The City of Orlando has begun a careful, phased effort to transform the former Pulse nightclub site into a permanent place of remembrance. Construction fencing now surrounds the lot, and officials plan to remove the club’s iconic sign around March 10, with demolition of the building scheduled to start March 18. For years this corner has served as an informal shrine—blanketed with flowers, flags and handwritten tributes—and the redesign will replace that temporary space with a lasting memorial to the 49 people killed on June 12, 2016.
Here’s the short version:
– Who: City of Orlando, working with the Pulse Memorial Advisory Committee. – What: Removal of the sign, phased demolition and site preparation for a permanent memorial. – When: Sign removal ~March 10; demolition begins March 18. New design renderings will be shown publicly on March 5. – Where: The former Pulse nightclub site in Orlando. – Why: To move from an improvised site of mourning to a thoughtfully designed memorial that preserves memory and serves the community.
Preservation has guided every step. City crews have carefully removed chandeliers, mirrors, posters and other interior fixtures and placed them in climate-controlled storage. Pieces of the informal memorial—benches, fence fragments and thousands of personal remembrances—are cataloged and preserved as well. Each item carries provenance documentation so curators and conservators can assess what should be conserved, restored or incorporated into the final design.
Officials emphasize that no final decisions have been made about which artifacts will be used. The challenge is to honor meaningful objects while creating a dignified, durable public space—a balance between memory and long-term stewardship.
Community input will shape the look and spirit of the memorial. The city has launched outreach that includes public meetings and opportunities for written feedback from survivors, family members, cultural experts and neighborhood groups. Architects, landscape designers and conservators will collaborate to weigh preservation needs against accessibility, safety and visitor circulation, ensuring the site is both respectful and welcoming.
Transparency is woven into the process: inventories of preserved items and proposed designs will be published for public review. The Pulse Memorial Advisory Committee will present renderings and a project timeline at the March 5 meeting; remote participation details will be posted so survivors, relatives and others can follow or join the conversation.
While the site is fenced and closed to general access, a small area remains available for perishable floral tributes and quiet reflection. City officials have invited family members, survivors and others to use that space privately before demolition begins. Updated visitor guidelines, timelines and contact information will be shared before upcoming public sessions so people know how preserved items are being handled and how to participate in the design review.

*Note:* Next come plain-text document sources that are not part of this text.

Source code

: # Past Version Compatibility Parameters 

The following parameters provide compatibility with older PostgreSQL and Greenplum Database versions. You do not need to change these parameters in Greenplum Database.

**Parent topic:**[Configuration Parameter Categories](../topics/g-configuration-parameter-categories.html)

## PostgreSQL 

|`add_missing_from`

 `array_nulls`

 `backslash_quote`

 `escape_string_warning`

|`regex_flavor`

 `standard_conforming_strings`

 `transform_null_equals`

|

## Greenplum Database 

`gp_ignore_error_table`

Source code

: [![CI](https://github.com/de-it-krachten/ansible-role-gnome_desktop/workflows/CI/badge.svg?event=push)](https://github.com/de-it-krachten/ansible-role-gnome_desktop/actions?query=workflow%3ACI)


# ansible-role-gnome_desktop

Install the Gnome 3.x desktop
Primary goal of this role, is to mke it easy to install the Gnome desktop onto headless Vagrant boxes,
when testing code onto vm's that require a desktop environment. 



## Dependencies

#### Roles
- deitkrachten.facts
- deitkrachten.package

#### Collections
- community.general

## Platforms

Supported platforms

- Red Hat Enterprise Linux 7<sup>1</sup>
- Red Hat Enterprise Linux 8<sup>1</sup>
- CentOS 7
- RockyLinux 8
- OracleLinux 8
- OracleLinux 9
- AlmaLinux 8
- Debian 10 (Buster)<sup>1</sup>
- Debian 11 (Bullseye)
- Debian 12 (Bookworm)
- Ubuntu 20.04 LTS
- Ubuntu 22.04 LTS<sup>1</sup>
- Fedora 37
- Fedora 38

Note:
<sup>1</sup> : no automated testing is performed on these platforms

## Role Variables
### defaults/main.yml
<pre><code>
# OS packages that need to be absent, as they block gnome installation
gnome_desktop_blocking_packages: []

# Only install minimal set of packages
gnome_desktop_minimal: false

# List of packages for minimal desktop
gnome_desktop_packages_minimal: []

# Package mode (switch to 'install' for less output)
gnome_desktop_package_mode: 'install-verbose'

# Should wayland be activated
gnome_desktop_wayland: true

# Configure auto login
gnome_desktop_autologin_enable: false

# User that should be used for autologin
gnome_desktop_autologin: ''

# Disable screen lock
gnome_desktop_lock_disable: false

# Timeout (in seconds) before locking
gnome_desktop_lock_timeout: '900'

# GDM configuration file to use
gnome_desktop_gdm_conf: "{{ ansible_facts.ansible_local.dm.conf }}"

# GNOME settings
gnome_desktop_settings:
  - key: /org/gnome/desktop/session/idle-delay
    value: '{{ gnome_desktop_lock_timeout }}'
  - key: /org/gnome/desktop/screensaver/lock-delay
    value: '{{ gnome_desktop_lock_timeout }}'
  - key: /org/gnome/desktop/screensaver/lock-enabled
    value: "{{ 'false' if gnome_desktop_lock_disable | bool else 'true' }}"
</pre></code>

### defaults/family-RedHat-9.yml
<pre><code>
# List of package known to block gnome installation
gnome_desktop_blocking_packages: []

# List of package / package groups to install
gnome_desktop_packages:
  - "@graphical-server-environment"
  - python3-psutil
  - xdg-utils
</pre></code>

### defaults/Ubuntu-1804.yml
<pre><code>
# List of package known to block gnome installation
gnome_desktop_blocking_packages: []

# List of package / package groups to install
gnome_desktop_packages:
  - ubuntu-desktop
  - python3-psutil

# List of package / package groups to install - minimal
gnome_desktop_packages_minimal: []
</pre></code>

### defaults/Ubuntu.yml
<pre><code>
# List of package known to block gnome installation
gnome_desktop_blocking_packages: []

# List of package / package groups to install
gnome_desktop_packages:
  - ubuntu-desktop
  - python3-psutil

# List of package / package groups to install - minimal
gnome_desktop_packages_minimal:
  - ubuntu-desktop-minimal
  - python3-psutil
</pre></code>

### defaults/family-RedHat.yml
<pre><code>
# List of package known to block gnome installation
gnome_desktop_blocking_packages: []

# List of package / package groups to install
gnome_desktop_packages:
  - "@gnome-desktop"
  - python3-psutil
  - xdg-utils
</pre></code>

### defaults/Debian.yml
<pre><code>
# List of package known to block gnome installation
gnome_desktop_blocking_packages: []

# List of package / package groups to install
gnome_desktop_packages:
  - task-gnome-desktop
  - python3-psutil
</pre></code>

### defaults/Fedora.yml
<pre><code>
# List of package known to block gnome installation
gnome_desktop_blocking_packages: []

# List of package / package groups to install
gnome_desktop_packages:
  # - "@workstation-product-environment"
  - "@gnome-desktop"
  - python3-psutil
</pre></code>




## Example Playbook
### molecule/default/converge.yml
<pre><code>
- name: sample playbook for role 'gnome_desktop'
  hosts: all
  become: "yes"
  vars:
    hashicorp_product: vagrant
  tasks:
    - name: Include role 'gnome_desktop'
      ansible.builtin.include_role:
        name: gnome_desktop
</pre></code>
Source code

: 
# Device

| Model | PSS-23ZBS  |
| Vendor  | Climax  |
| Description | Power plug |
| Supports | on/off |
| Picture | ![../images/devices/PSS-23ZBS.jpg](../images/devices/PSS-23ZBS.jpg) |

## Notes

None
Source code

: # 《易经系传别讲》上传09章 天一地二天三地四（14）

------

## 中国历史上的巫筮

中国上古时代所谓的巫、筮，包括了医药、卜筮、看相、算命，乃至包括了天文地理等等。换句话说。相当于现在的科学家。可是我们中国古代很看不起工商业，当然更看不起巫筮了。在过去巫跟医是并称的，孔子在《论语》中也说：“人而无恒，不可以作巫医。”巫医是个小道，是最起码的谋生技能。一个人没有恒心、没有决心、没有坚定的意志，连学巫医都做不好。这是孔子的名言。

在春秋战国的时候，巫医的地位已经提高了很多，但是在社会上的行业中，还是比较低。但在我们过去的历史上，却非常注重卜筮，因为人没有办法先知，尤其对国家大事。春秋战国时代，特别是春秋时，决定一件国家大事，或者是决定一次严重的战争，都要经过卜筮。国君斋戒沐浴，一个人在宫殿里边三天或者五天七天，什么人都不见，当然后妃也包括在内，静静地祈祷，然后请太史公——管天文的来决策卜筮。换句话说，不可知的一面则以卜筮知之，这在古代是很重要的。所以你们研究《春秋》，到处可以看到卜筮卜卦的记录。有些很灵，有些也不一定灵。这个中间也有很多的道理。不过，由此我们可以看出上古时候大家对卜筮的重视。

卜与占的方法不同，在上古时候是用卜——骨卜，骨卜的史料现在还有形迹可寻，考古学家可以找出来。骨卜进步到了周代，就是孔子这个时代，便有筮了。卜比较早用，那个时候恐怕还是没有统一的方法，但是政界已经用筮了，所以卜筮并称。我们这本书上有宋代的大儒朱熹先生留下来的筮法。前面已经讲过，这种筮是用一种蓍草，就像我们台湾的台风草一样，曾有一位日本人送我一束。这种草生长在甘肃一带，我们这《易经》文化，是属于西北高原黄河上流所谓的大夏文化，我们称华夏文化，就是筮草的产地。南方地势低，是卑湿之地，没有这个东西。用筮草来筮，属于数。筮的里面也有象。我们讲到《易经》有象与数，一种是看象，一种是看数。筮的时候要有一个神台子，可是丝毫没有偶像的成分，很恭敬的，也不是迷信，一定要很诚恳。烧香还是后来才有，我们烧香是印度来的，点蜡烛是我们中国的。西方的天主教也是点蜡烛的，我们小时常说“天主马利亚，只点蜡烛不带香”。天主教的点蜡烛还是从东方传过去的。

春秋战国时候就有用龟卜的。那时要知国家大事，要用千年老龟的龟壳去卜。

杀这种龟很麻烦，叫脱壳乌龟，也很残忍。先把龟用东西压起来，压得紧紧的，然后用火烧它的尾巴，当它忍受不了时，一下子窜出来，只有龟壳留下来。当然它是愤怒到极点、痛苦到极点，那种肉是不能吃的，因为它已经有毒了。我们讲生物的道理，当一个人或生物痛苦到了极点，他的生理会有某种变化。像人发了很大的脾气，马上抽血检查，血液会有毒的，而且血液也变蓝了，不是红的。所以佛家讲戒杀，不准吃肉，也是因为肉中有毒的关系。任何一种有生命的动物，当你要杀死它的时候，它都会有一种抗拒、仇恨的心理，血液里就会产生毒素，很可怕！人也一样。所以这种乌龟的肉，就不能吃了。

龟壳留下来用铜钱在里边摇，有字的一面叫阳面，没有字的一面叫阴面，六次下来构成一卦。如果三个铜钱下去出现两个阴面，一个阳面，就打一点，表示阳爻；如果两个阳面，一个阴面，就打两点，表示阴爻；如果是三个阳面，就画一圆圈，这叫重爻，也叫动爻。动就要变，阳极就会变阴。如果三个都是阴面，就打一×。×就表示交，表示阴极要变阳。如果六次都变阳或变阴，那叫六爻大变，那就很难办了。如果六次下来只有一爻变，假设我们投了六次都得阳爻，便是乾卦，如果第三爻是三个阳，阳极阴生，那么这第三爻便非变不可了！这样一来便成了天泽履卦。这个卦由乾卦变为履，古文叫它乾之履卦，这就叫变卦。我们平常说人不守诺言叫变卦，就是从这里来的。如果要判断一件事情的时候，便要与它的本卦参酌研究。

A note on stewardship: the advisory committee has guided community input since the city assumed stewardship after the OnePulse Foundation dissolved in late 2026. That transition left some survivors and relatives wary; the advisory structure is intended to provide a formal, accountable channel for their voices as plans advance.
Timeline and funding are tied to preservation approvals and final design decisions. Demolition and site preparation will proceed in phases; the city plans to begin construction on the permanent memorial in early fall 2026 with a projected completion in late 2027. The estimated cost is about $12 million: the city has committed roughly $7.5 million, Orange County plans to contribute about $5 million over coming years, and the state has allocated nearly $400,000. Officials say they will detail funding commitments and the schedule at the upcoming public briefing.
If you want to stay involved, watch for the March 5 presentation and the published inventories and renderings. The city is inviting meaningful participation as it moves from a community-created shrine to a permanent place of remembrance that aims to honor the lives lost and support those who continue to grieve.